20 de enero de 2026 - 12:23

Por qué las hojas de tus plantas se ponen amarillas en verano y cómo evitarlo

En jardín y jardinería, el amarilleo en plantas durante el verano es una señal frecuente que suele esconder errores simples de manejo y ambiente.

El amarilleo, conocido como clorosis, aparece cuando la hoja deja de producir clorofila. En jardinería hogareña, entender por qué ocurre es clave para actuar a tiempo y evitar daños mayores en el jardín.

image

Durante el verano, las plantas sufren estrés térmico. Las altas temperaturas aceleran la evaporación del agua y obligan a las raíces a trabajar más de lo habitual. En el jardín, si el riego no acompaña ese ritmo, las hojas reaccionan perdiendo color.

Pero el exceso también es un problema. En jardinería, regar de más en días calurosos puede provocar asfixia radicular. Las raíces no absorben nutrientes y las plantas muestran hojas amarillas, blandas o caídas.

Además, el agua caliente acumulada en macetas expuestas al sol puede dañar tejidos internos. Por eso, el horario de riego es tan importante como la cantidad.

Qué dicen los especialistas sobre nutrientes y suelo

Recién en este punto aparecen los expertos. Desde organismos como el INTA y universidades agronómicas de Argentina, se advierte que en verano aumenta la demanda de nutrientes clave como nitrógeno, hierro y magnesio.

En jardinería, la falta de estos elementos provoca amarilleo progresivo, sobre todo en hojas viejas o en brotes nuevos, según el nutriente ausente. Estudios de suelos urbanos muestran que el calor también altera el pH, dificultando la absorción aunque el nutriente esté presente.

image
En jardín y jardinería, estas plantas avisan problemas antes de secarse.
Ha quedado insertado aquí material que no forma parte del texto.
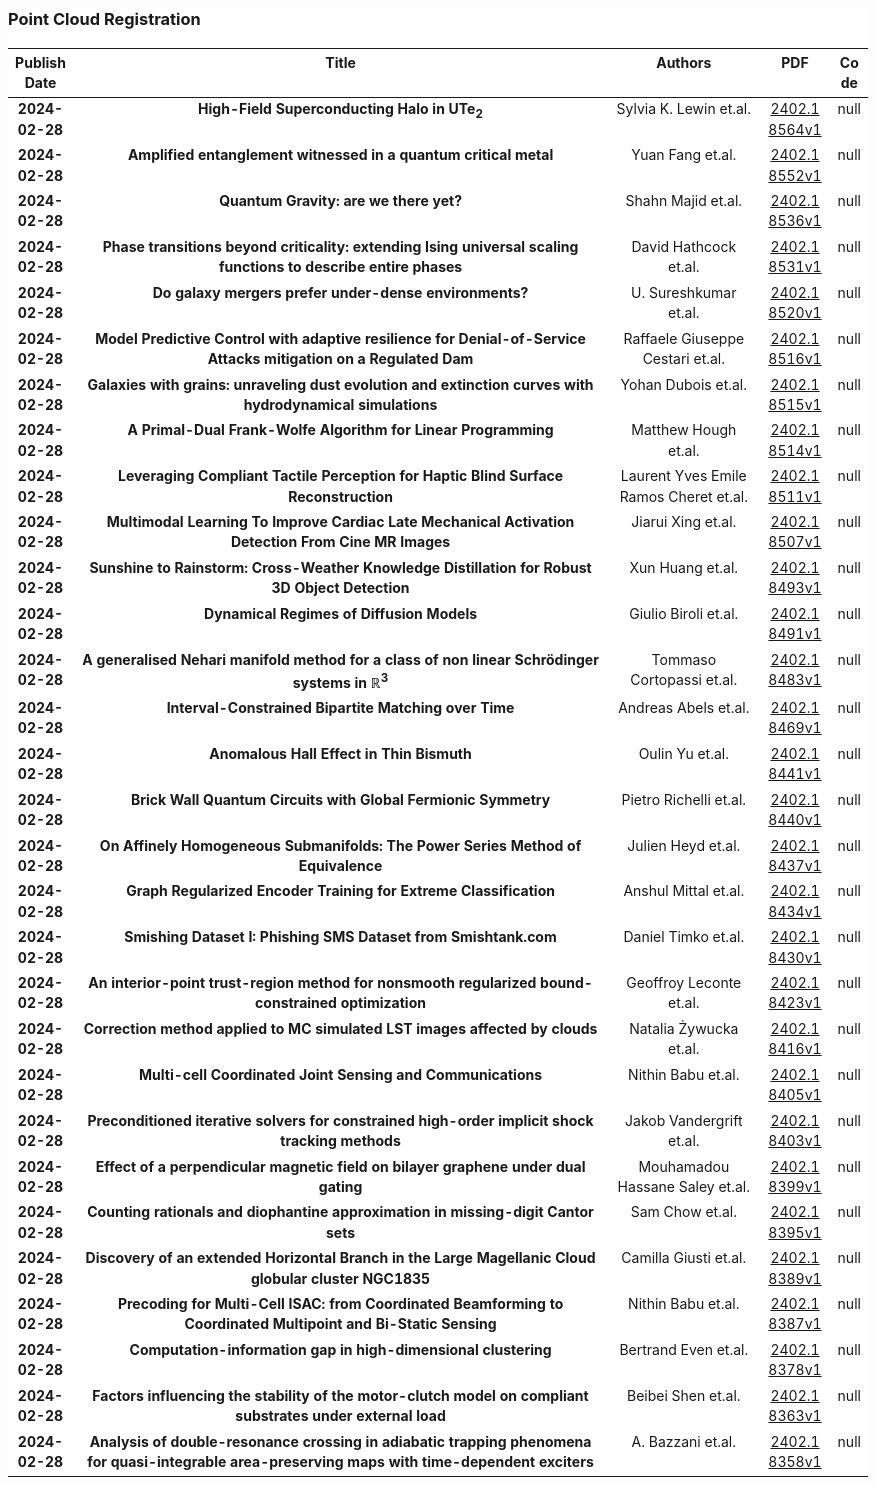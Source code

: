 ### Point Cloud Registration
|Publish Date|Title|Authors|PDF|Code|
| :---: | :---: | :---: | :---: | :---: |
|**2024-02-28**|**High-Field Superconducting Halo in UTe$_2$**|Sylvia K. Lewin et.al.|[2402.18564v1](http://arxiv.org/abs/2402.18564v1)|null|
|**2024-02-28**|**Amplified entanglement witnessed in a quantum critical metal**|Yuan Fang et.al.|[2402.18552v1](http://arxiv.org/abs/2402.18552v1)|null|
|**2024-02-28**|**Quantum Gravity: are we there yet?**|Shahn Majid et.al.|[2402.18536v1](http://arxiv.org/abs/2402.18536v1)|null|
|**2024-02-28**|**Phase transitions beyond criticality: extending Ising universal scaling functions to describe entire phases**|David Hathcock et.al.|[2402.18531v1](http://arxiv.org/abs/2402.18531v1)|null|
|**2024-02-28**|**Do galaxy mergers prefer under-dense environments?**|U. Sureshkumar et.al.|[2402.18520v1](http://arxiv.org/abs/2402.18520v1)|null|
|**2024-02-28**|**Model Predictive Control with adaptive resilience for Denial-of-Service Attacks mitigation on a Regulated Dam**|Raffaele Giuseppe Cestari et.al.|[2402.18516v1](http://arxiv.org/abs/2402.18516v1)|null|
|**2024-02-28**|**Galaxies with grains: unraveling dust evolution and extinction curves with hydrodynamical simulations**|Yohan Dubois et.al.|[2402.18515v1](http://arxiv.org/abs/2402.18515v1)|null|
|**2024-02-28**|**A Primal-Dual Frank-Wolfe Algorithm for Linear Programming**|Matthew Hough et.al.|[2402.18514v1](http://arxiv.org/abs/2402.18514v1)|null|
|**2024-02-28**|**Leveraging Compliant Tactile Perception for Haptic Blind Surface Reconstruction**|Laurent Yves Emile Ramos Cheret et.al.|[2402.18511v1](http://arxiv.org/abs/2402.18511v1)|null|
|**2024-02-28**|**Multimodal Learning To Improve Cardiac Late Mechanical Activation Detection From Cine MR Images**|Jiarui Xing et.al.|[2402.18507v1](http://arxiv.org/abs/2402.18507v1)|null|
|**2024-02-28**|**Sunshine to Rainstorm: Cross-Weather Knowledge Distillation for Robust 3D Object Detection**|Xun Huang et.al.|[2402.18493v1](http://arxiv.org/abs/2402.18493v1)|null|
|**2024-02-28**|**Dynamical Regimes of Diffusion Models**|Giulio Biroli et.al.|[2402.18491v1](http://arxiv.org/abs/2402.18491v1)|null|
|**2024-02-28**|**A generalised Nehari manifold method for a class of non linear Schrödinger systems in $\mathbb{R}^3$**|Tommaso Cortopassi et.al.|[2402.18483v1](http://arxiv.org/abs/2402.18483v1)|null|
|**2024-02-28**|**Interval-Constrained Bipartite Matching over Time**|Andreas Abels et.al.|[2402.18469v1](http://arxiv.org/abs/2402.18469v1)|null|
|**2024-02-28**|**Anomalous Hall Effect in Thin Bismuth**|Oulin Yu et.al.|[2402.18441v1](http://arxiv.org/abs/2402.18441v1)|null|
|**2024-02-28**|**Brick Wall Quantum Circuits with Global Fermionic Symmetry**|Pietro Richelli et.al.|[2402.18440v1](http://arxiv.org/abs/2402.18440v1)|null|
|**2024-02-28**|**On Affinely Homogeneous Submanifolds: The Power Series Method of Equivalence**|Julien Heyd et.al.|[2402.18437v1](http://arxiv.org/abs/2402.18437v1)|null|
|**2024-02-28**|**Graph Regularized Encoder Training for Extreme Classification**|Anshul Mittal et.al.|[2402.18434v1](http://arxiv.org/abs/2402.18434v1)|null|
|**2024-02-28**|**Smishing Dataset I: Phishing SMS Dataset from Smishtank.com**|Daniel Timko et.al.|[2402.18430v1](http://arxiv.org/abs/2402.18430v1)|null|
|**2024-02-28**|**An interior-point trust-region method for nonsmooth regularized bound-constrained optimization**|Geoffroy Leconte et.al.|[2402.18423v1](http://arxiv.org/abs/2402.18423v1)|null|
|**2024-02-28**|**Correction method applied to MC simulated LST images affected by clouds**|Natalia Żywucka et.al.|[2402.18416v1](http://arxiv.org/abs/2402.18416v1)|null|
|**2024-02-28**|**Multi-cell Coordinated Joint Sensing and Communications**|Nithin Babu et.al.|[2402.18405v1](http://arxiv.org/abs/2402.18405v1)|null|
|**2024-02-28**|**Preconditioned iterative solvers for constrained high-order implicit shock tracking methods**|Jakob Vandergrift et.al.|[2402.18403v1](http://arxiv.org/abs/2402.18403v1)|null|
|**2024-02-28**|**Effect of a perpendicular magnetic field on bilayer graphene under dual gating**|Mouhamadou Hassane Saley et.al.|[2402.18399v1](http://arxiv.org/abs/2402.18399v1)|null|
|**2024-02-28**|**Counting rationals and diophantine approximation in missing-digit Cantor sets**|Sam Chow et.al.|[2402.18395v1](http://arxiv.org/abs/2402.18395v1)|null|
|**2024-02-28**|**Discovery of an extended Horizontal Branch in the Large Magellanic Cloud globular cluster NGC1835**|Camilla Giusti et.al.|[2402.18389v1](http://arxiv.org/abs/2402.18389v1)|null|
|**2024-02-28**|**Precoding for Multi-Cell ISAC: from Coordinated Beamforming to Coordinated Multipoint and Bi-Static Sensing**|Nithin Babu et.al.|[2402.18387v1](http://arxiv.org/abs/2402.18387v1)|null|
|**2024-02-28**|**Computation-information gap in high-dimensional clustering**|Bertrand Even et.al.|[2402.18378v1](http://arxiv.org/abs/2402.18378v1)|null|
|**2024-02-28**|**Factors influencing the stability of the motor-clutch model on compliant substrates under external load**|Beibei Shen et.al.|[2402.18363v1](http://arxiv.org/abs/2402.18363v1)|null|
|**2024-02-28**|**Analysis of double-resonance crossing in adiabatic trapping phenomena for quasi-integrable area-preserving maps with time-dependent exciters**|A. Bazzani et.al.|[2402.18358v1](http://arxiv.org/abs/2402.18358v1)|null|
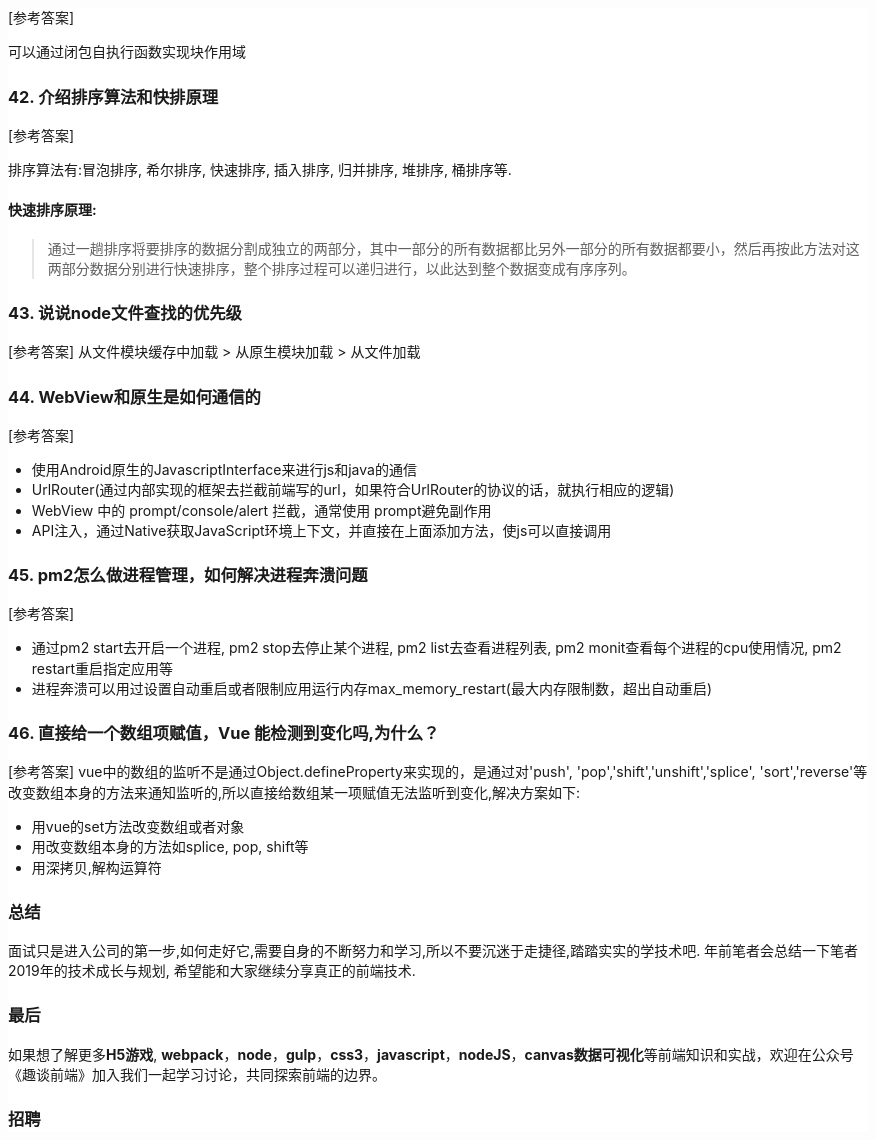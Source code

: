 \[参考答案\]

可以通过闭包自执行函数实现块作用域

### 42\. 介绍排序算法和快排原理

\[参考答案\]

排序算法有:冒泡排序, 希尔排序, 快速排序, 插入排序, 归并排序, 堆排序, 桶排序等.

#### 快速排序原理:

> 通过一趟排序将要排序的数据分割成独立的两部分，其中一部分的所有数据都比另外一部分的所有数据都要小，然后再按此方法对这两部分数据分别进行快速排序，整个排序过程可以递归进行，以此达到整个数据变成有序序列。

### 43\. 说说node文件查找的优先级

\[参考答案\] 从文件模块缓存中加载 > 从原生模块加载 > 从文件加载

### 44\. WebView和原生是如何通信的

\[参考答案\]

*   使用Android原生的JavascriptInterface来进行js和java的通信
*   UrlRouter(通过内部实现的框架去拦截前端写的url，如果符合UrlRouter的协议的话，就执行相应的逻辑)
*   WebView 中的 prompt/console/alert 拦截，通常使用 prompt避免副作用
*   API注入，通过Native获取JavaScript环境上下文，并直接在上面添加方法，使js可以直接调用

### 45\. pm2怎么做进程管理，如何解决进程奔溃问题

\[参考答案\]

*   通过pm2 start去开启一个进程, pm2 stop去停止某个进程, pm2 list去查看进程列表, pm2 monit查看每个进程的cpu使用情况, pm2 restart重启指定应用等
*   进程奔溃可以用过设置自动重启或者限制应用运行内存max\_memory\_restart(最大内存限制数，超出自动重启)

### 46\. 直接给一个数组项赋值，Vue 能检测到变化吗,为什么？

\[参考答案\] vue中的数组的监听不是通过Object.defineProperty来实现的，是通过对'push', 'pop','shift','unshift','splice', 'sort','reverse'等改变数组本身的方法来通知监听的,所以直接给数组某一项赋值无法监听到变化,解决方案如下:

*   用vue的set方法改变数组或者对象
*   用改变数组本身的方法如splice, pop, shift等
*   用深拷贝,解构运算符

### 总结

面试只是进入公司的第一步,如何走好它,需要自身的不断努力和学习,所以不要沉迷于走捷径,踏踏实实的学技术吧. 年前笔者会总结一下笔者2019年的技术成长与规划, 希望能和大家继续分享真正的前端技术.

### 最后

如果想了解更多**H5游戏**, **webpack**，**node**，**gulp**，**css3**，**javascript**，**nodeJS**，**canvas数据可视化**等前端知识和实战，欢迎在公众号《趣谈前端》加入我们一起学习讨论，共同探索前端的边界。

### 招聘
En jardín y jardinería, estas plantas avisan problemas antes de secarse.

Los especialistas en plantas coinciden en que no siempre hace falta fertilizar de inmediato: primero hay que corregir riego, drenaje y exposición solar en el jardín.

Cómo evitar que tus plantas se pongan amarillas

Para cuidar las plantas en verano, la jardinería recomienda regar temprano o al atardecer, cuando el suelo está más fresco. En el jardín, usar mulch o cobertura vegetal ayuda a conservar la humedad y bajar la temperatura del sustrato.

También es clave revisar el drenaje de macetas y evitar recipientes oscuros que absorban demasiado calor. En cuanto a nutrientes, aplicar fertilizantes suaves o compost maduro puede devolver el color sin generar estrés.

Así, con pequeños ajustes y observación constante, el jardín puede atravesar el verano con plantas sanas, verdes y sin hojas amarillas que arruinen su aspecto.